▶ Task instructions
Would you reproduce the data below exactly, please, leaving out its images?

Source material: Begin

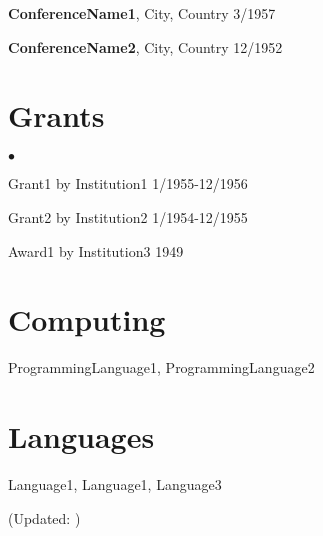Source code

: \documentclass[margin, centered]{res} %
\newenvironment{list2}{
  \begin{list}{$\bullet$}{%
      \setlength{\itemsep}{0in}
      \setlength{\parsep}{0in} \setlength{\parskip}{0in}
      \setlength{\topsep}{0in} \setlength{\partopsep}{0in} 
      \setlength{\leftmargin}{0.2in}}}{\end{list}}
\begin{document}
\begin{resume}
{\bf ConferenceName1}, City, Country \hfill {3/1957}

{\bf ConferenceName2}, City, Country \hfill {12/1952}

\section{\sc Grants} 
\begin{list2}
\item Grant1 by Institution1 \hfill 1/1955-12/1956
\item  Grant2 by Institution2 \hfill 1/1954-12/1955
\item  Award1 by Institution3 \hfill 1949
\end{list2}


\section{\sc Computing} 
ProgrammingLanguage1, ProgrammingLanguage2


\section{\sc Languages} 
Language1, Language1, Language3

\end{resume}

\vspace{0.05cm}
\hfill   {\footnotesize (Updated: \monthname} {\footnotesize \the\year)}
\end{document}
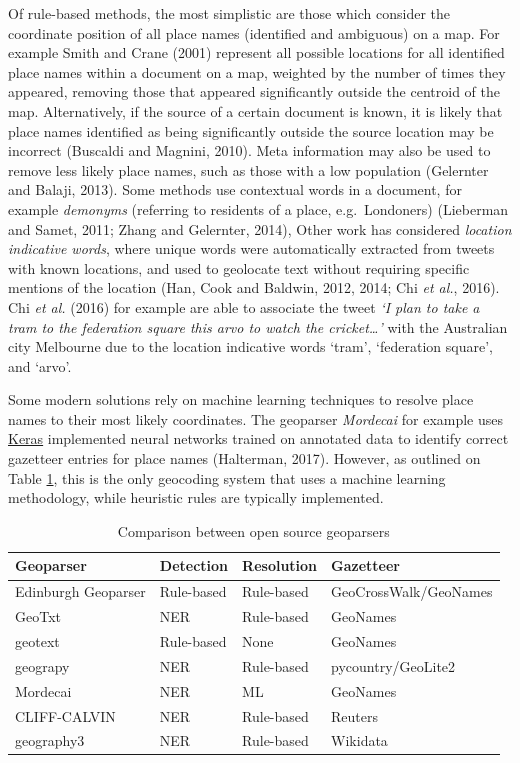 \documentclass[
  letterpaper,
  11pt,
  english,
  onehalfspacing,
  headsepline]{MastersDoctoralThesis}
\begin{document}
Of rule-based methods, the most simplistic are those which consider the
coordinate position of all place names (identified and ambiguous) on a
map. For example Smith and Crane (2001) represent all possible locations
for all identified place names within a document on a map, weighted by
the number of times they appeared, removing those that appeared
significantly outside the centroid of the map. Alternatively, if the
source of a certain document is known, it is likely that place names
identified as being significantly outside the source location may be
incorrect (Buscaldi and Magnini, 2010). Meta information may also be
used to remove less likely place names, such as those with a low
population (Gelernter and Balaji, 2013). Some methods use contextual
words in a document, for example \emph{demonyms} (referring to residents
of a place, e.g.~Londoners) (Lieberman and Samet, 2011; Zhang and
Gelernter, 2014), Other work has considered \emph{location indicative
words}, where unique words were automatically extracted from tweets with
known locations, and used to geolocate text without requiring specific
mentions of the location (Han, Cook and Baldwin, 2012, 2014; Chi
\emph{et al.}, 2016). Chi \emph{et al.} (2016) for example are able to
associate the tweet \emph{`I plan to take a tram to the federation
square this arvo to watch the cricket\ldots{}'} with the Australian city
Melbourne due to the location indicative words `tram', `federation
square', and `arvo'.

Some modern solutions rely on machine learning techniques to resolve
place names to their most likely coordinates. The geoparser
\emph{Mordecai} for example uses \href{https://keras.io}{Keras}
implemented neural networks trained on annotated data to identify
correct gazetteer entries for place names (Halterman, 2017). However, as
outlined on Table \ref{tbl-geoparsers}, this is the only geocoding
system that uses a machine learning methodology, while heuristic rules
are typically implemented.

\begin{table}
    \caption{\label{tbl-geoparsers} Comparison between open source geoparsers}
    \centering
    \fontsize{9}{11}\selectfont
    \begin{tabular}[h]{llll}
    \toprule
        \textbf{Geoparser} & \textbf{Detection} & \textbf{Resolution} & \textbf{Gazetteer} \\
    \midrule
        Edinburgh Geoparser & Rule-based & Rule-based & GeoCrossWalk/GeoNames \\
        GeoTxt & NER & Rule-based & GeoNames \\
        geotext & Rule-based & None & GeoNames \\
        geograpy & NER & Rule-based & pycountry/GeoLite2 \\
        Mordecai & NER & ML & GeoNames \\
        CLIFF-CALVIN & NER & Rule-based & Reuters \\
        geography3 & NER & Rule-based & Wikidata \\
    \bottomrule
    \end{tabular}
\end{table}
\end{document}
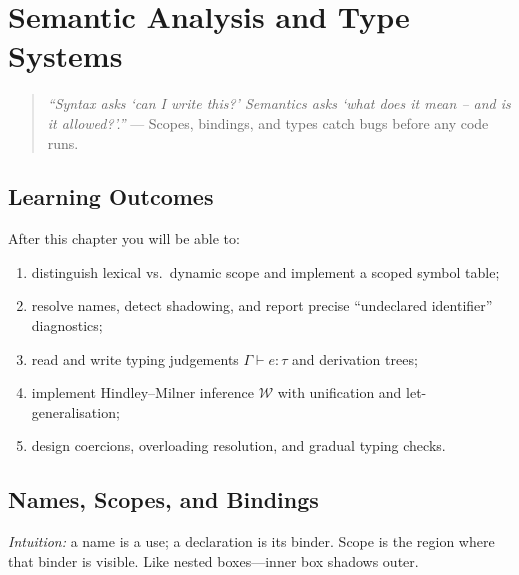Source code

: \chapter{Semantic Analysis and Type Systems}
\label{ch:semantic}

\begin{quote}
\emph{``Syntax asks `can I write this?' Semantics asks `what does it mean -- and is it allowed?'.''} --- Scopes, bindings, and types catch bugs before any code runs.
\end{quote}

\noindent{}
\vspace{0.4em}

\section*{Learning Outcomes}
After this chapter you will be able to:
\begin{enumerate}[label=(L\arabic*)]
    \item distinguish lexical vs.\ dynamic scope and implement a scoped symbol table;
    \item resolve names, detect shadowing, and report precise ``undeclared identifier'' diagnostics;
    \item read and write typing judgements $\Gamma\vdash e:\tau$ and derivation trees;
    \item implement Hindley--Milner inference $\mathcal{W}$ with unification and let-generalisation;
    \item design coercions, overloading resolution, and gradual typing checks.
\end{enumerate}

\section{Names, Scopes, and Bindings}
\label{sec:names}
\emph{Intuition:} a name is a use; a declaration is its binder. Scope is the region where that binder is visible. Like nested boxes---inner box shadows outer.

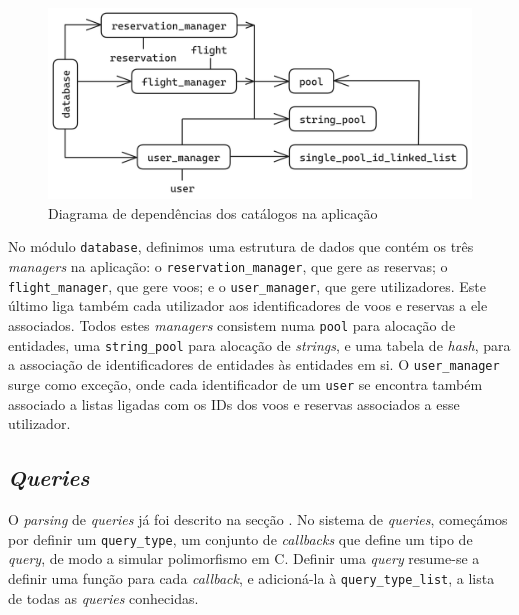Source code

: \documentclass[12pt, a4paper]{article}
\begin{document}
\begin{figure}[ht]
    \centering
    \includegraphics[scale=0.2]{res/database.png}
    \caption{Diagrama de dependências dos catálogos na aplicação}
    \label{fig:catalogs}
\end{figure}

No módulo \texttt{database}, definimos uma estrutura de dados que contém os três \emph{managers} na
aplicação: o \texttt{reservation\_manager}, que gere as reservas; o \texttt{flight\_manager}, que
gere voos; e o \texttt{user\_manager}, que gere utilizadores. Este último liga também cada
utilizador aos identificadores de voos e reservas a ele associados. Todos estes \emph{managers}
consistem numa \texttt{pool} para alocação de entidades, uma \texttt{string\_pool} para alocação de
\emph{strings}, e uma tabela de \emph{hash}, para a associação de identificadores de entidades às
entidades em si. O \texttt{user\_manager} surge como exceção, onde cada identificador de um
\texttt{user} se encontra também associado a listas ligadas com os IDs dos voos e reservas
associados a esse utilizador.

\subsection{\emph{Queries}}
\label{sec:queries}

O \emph{parsing} de \emph{queries} já foi descrito na secção . No sistema de
\emph{queries}, começámos por definir um \texttt{query\_type}, um conjunto de \emph{callbacks} que
define um tipo de \emph{query}, de modo a simular polimorfismo em C. Definir uma \emph{query}
resume-se a definir uma função para cada \emph{callback}, e adicioná-la à
\texttt{query\_type\_list}, a lista de todas as \emph{queries} conhecidas.
\end{document}
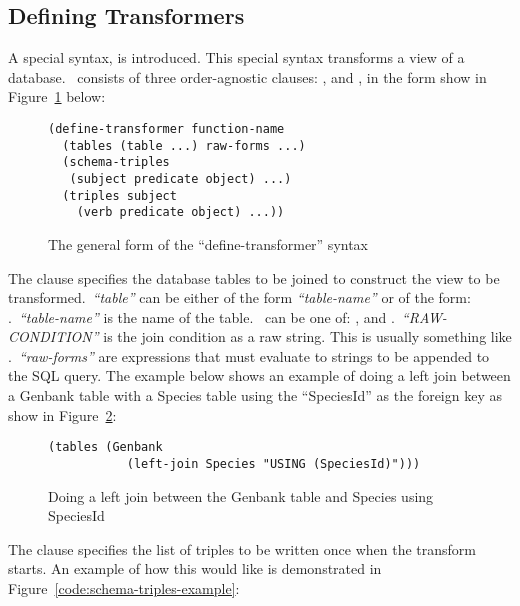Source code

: \subsection{Defining Transformers}

A special syntax,  is introduced.  This special syntax transforms a view of a database.\    consists of three order-agnostic clauses: ,  and , in the form show in Figure~\ref{code:define-transformer-syntax} below:

\begin{figure}[H]
\centering
\begin{verbatim}
(define-transformer function-name
  (tables (table ...) raw-forms ...)
  (schema-triples
   (subject predicate object) ...)
  (triples subject
    (verb predicate object) ...))
\end{verbatim}
\caption{The general form of the ``define-transformer'' syntax}\label{code:define-transformer-syntax}
\end{figure}

The  clause specifies the database tables to be joined to construct the view to be transformed.\   \textit{``table''} can be either of the form \textit{``table-name''} or of the form: .\   \textit{``table-name''} is the name of the table.\    can be one of: ,  and .\   \textit{``RAW-CONDITION''} is the join condition as a raw string.  This is usually something like .\   \textit{``raw-forms''} are expressions that must evaluate to strings to be appended to the SQL query.  The example below shows an example of doing a left join between a Genbank table with a Species table using the ``SpeciesId'' as the foreign key as show in Figure~\ref{code:genbank-species-join-example}:

\begin{figure}[H]
\centering
\begin{verbatim}
(tables (Genbank
           (left-join Species "USING (SpeciesId)")))
\end{verbatim}
\caption{Doing a left join between the Genbank table and Species using SpeciesId}\label{code:genbank-species-join-example}
\end{figure}

The  clause specifies the list of triples to be written once when the transform starts.  An example of how this would like is demonstrated in Figure~\ref{code:schema-triples-example}:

Source material: End

▶ Response to this task
Source code

: \documentclass[margin, centered]{res} %
\newenvironment{list2}{
  \begin{list}{$\bullet$}{%
      \setlength{\itemsep}{0in}
      \setlength{\parsep}{0in} \setlength{\parskip}{0in}
      \setlength{\topsep}{0in} \setlength{\partopsep}{0in} 
      \setlength{\leftmargin}{0.2in}}}{\end{list}}
\begin{document}
\begin{resume}
{\bf ConferenceName1}, City, Country \hfill {3/1957}

{\bf ConferenceName2}, City, Country \hfill {12/1952}

\section{\sc Grants} 
\begin{list2}
\item Grant1 by Institution1 \hfill 1/1955-12/1956
\item  Grant2 by Institution2 \hfill 1/1954-12/1955
\item  Award1 by Institution3 \hfill 1949
\end{list2}


\section{\sc Computing} 
ProgrammingLanguage1, ProgrammingLanguage2


\section{\sc Languages} 
Language1, Language1, Language3

\end{resume}

\vspace{0.05cm}
\hfill   {\footnotesize (Updated: \monthname} {\footnotesize \the\year)}
\end{document}
 \documentclass[
  letterpaper,
  11pt,
  english,
  onehalfspacing,
  headsepline]{MastersDoctoralThesis}
\begin{document}
Of rule-based methods, the most simplistic are those which consider the
coordinate position of all place names (identified and ambiguous) on a
map. For example Smith and Crane (2001) represent all possible locations
for all identified place names within a document on a map, weighted by
the number of times they appeared, removing those that appeared
significantly outside the centroid of the map. Alternatively, if the
source of a certain document is known, it is likely that place names
identified as being significantly outside the source location may be
incorrect (Buscaldi and Magnini, 2010). Meta information may also be
used to remove less likely place names, such as those with a low
population (Gelernter and Balaji, 2013). Some methods use contextual
words in a document, for example \emph{demonyms} (referring to residents
of a place, e.g.~Londoners) (Lieberman and Samet, 2011; Zhang and
Gelernter, 2014), Other work has considered \emph{location indicative
words}, where unique words were automatically extracted from tweets with
known locations, and used to geolocate text without requiring specific
mentions of the location (Han, Cook and Baldwin, 2012, 2014; Chi
\emph{et al.}, 2016). Chi \emph{et al.} (2016) for example are able to
associate the tweet \emph{`I plan to take a tram to the federation
square this arvo to watch the cricket\ldots{}'} with the Australian city
Melbourne due to the location indicative words `tram', `federation
square', and `arvo'.

Some modern solutions rely on machine learning techniques to resolve
place names to their most likely coordinates. The geoparser
\emph{Mordecai} for example uses \href{https://keras.io}{Keras}
implemented neural networks trained on annotated data to identify
correct gazetteer entries for place names (Halterman, 2017). However, as
outlined on Table \ref{tbl-geoparsers}, this is the only geocoding
system that uses a machine learning methodology, while heuristic rules
are typically implemented.

\begin{table}
    \caption{\label{tbl-geoparsers} Comparison between open source geoparsers}
    \centering
    \fontsize{9}{11}\selectfont
    \begin{tabular}[h]{llll}
    \toprule
        \textbf{Geoparser} & \textbf{Detection} & \textbf{Resolution} & \textbf{Gazetteer} \\
    \midrule
        Edinburgh Geoparser & Rule-based & Rule-based & GeoCrossWalk/GeoNames \\
        GeoTxt & NER & Rule-based & GeoNames \\
        geotext & Rule-based & None & GeoNames \\
        geograpy & NER & Rule-based & pycountry/GeoLite2 \\
        Mordecai & NER & ML & GeoNames \\
        CLIFF-CALVIN & NER & Rule-based & Reuters \\
        geography3 & NER & Rule-based & Wikidata \\
    \bottomrule
    \end{tabular}
\end{table}
\end{document}
Source code

: \chapter{Semantic Analysis and Type Systems}
\label{ch:semantic}

\begin{quote}
\emph{``Syntax asks `can I write this?' Semantics asks `what does it mean -- and is it allowed?'.''} --- Scopes, bindings, and types catch bugs before any code runs.
\end{quote}

\noindent{}
\vspace{0.4em}

\section*{Learning Outcomes}
After this chapter you will be able to:
\begin{enumerate}[label=(L\arabic*)]
    \item distinguish lexical vs.\ dynamic scope and implement a scoped symbol table;
    \item resolve names, detect shadowing, and report precise ``undeclared identifier'' diagnostics;
    \item read and write typing judgements $\Gamma\vdash e:\tau$ and derivation trees;
    \item implement Hindley--Milner inference $\mathcal{W}$ with unification and let-generalisation;
    \item design coercions, overloading resolution, and gradual typing checks.
\end{enumerate}

\section{Names, Scopes, and Bindings}
\label{sec:names}
\emph{Intuition:} a name is a use; a declaration is its binder. Scope is the region where that binder is visible. Like nested boxes---inner box shadows outer.

Source code

: \documentclass[12pt, a4paper]{article}
\begin{document}
\begin{figure}[ht]
    \centering
    \includegraphics[scale=0.2]{res/database.png}
    \caption{Diagrama de dependências dos catálogos na aplicação}
    \label{fig:catalogs}
\end{figure}

No módulo \texttt{database}, definimos uma estrutura de dados que contém os três \emph{managers} na
aplicação: o \texttt{reservation\_manager}, que gere as reservas; o \texttt{flight\_manager}, que
gere voos; e o \texttt{user\_manager}, que gere utilizadores. Este último liga também cada
utilizador aos identificadores de voos e reservas a ele associados. Todos estes \emph{managers}
consistem numa \texttt{pool} para alocação de entidades, uma \texttt{string\_pool} para alocação de
\emph{strings}, e uma tabela de \emph{hash}, para a associação de identificadores de entidades às
entidades em si. O \texttt{user\_manager} surge como exceção, onde cada identificador de um
\texttt{user} se encontra também associado a listas ligadas com os IDs dos voos e reservas
associados a esse utilizador.

\subsection{\emph{Queries}}
\label{sec:queries}

O \emph{parsing} de \emph{queries} já foi descrito na secção . No sistema de
\emph{queries}, começámos por definir um \texttt{query\_type}, um conjunto de \emph{callbacks} que
define um tipo de \emph{query}, de modo a simular polimorfismo em C. Definir uma \emph{query}
resume-se a definir uma função para cada \emph{callback}, e adicioná-la à
\texttt{query\_type\_list}, a lista de todas as \emph{queries} conhecidas.
\end{document}
Source code

: \subsection{Defining Transformers}

A special syntax,  is introduced.  This special syntax transforms a view of a database.\    consists of three order-agnostic clauses: ,  and , in the form show in Figure~\ref{code:define-transformer-syntax} below:

\begin{figure}[H]
\centering
\begin{verbatim}
(define-transformer function-name
  (tables (table ...) raw-forms ...)
  (schema-triples
   (subject predicate object) ...)
  (triples subject
    (verb predicate object) ...))
\end{verbatim}
\caption{The general form of the ``define-transformer'' syntax}\label{code:define-transformer-syntax}
\end{figure}

The  clause specifies the database tables to be joined to construct the view to be transformed.\   \textit{``table''} can be either of the form \textit{``table-name''} or of the form: .\   \textit{``table-name''} is the name of the table.\    can be one of: ,  and .\   \textit{``RAW-CONDITION''} is the join condition as a raw string.  This is usually something like .\   \textit{``raw-forms''} are expressions that must evaluate to strings to be appended to the SQL query.  The example below shows an example of doing a left join between a Genbank table with a Species table using the ``SpeciesId'' as the foreign key as show in Figure~\ref{code:genbank-species-join-example}:

\begin{figure}[H]
\centering
\begin{verbatim}
(tables (Genbank
           (left-join Species "USING (SpeciesId)")))
\end{verbatim}
\caption{Doing a left join between the Genbank table and Species using SpeciesId}\label{code:genbank-species-join-example}
\end{figure}

The  clause specifies the list of triples to be written once when the transform starts.  An example of how this would like is demonstrated in Figure~\ref{code:schema-triples-example}:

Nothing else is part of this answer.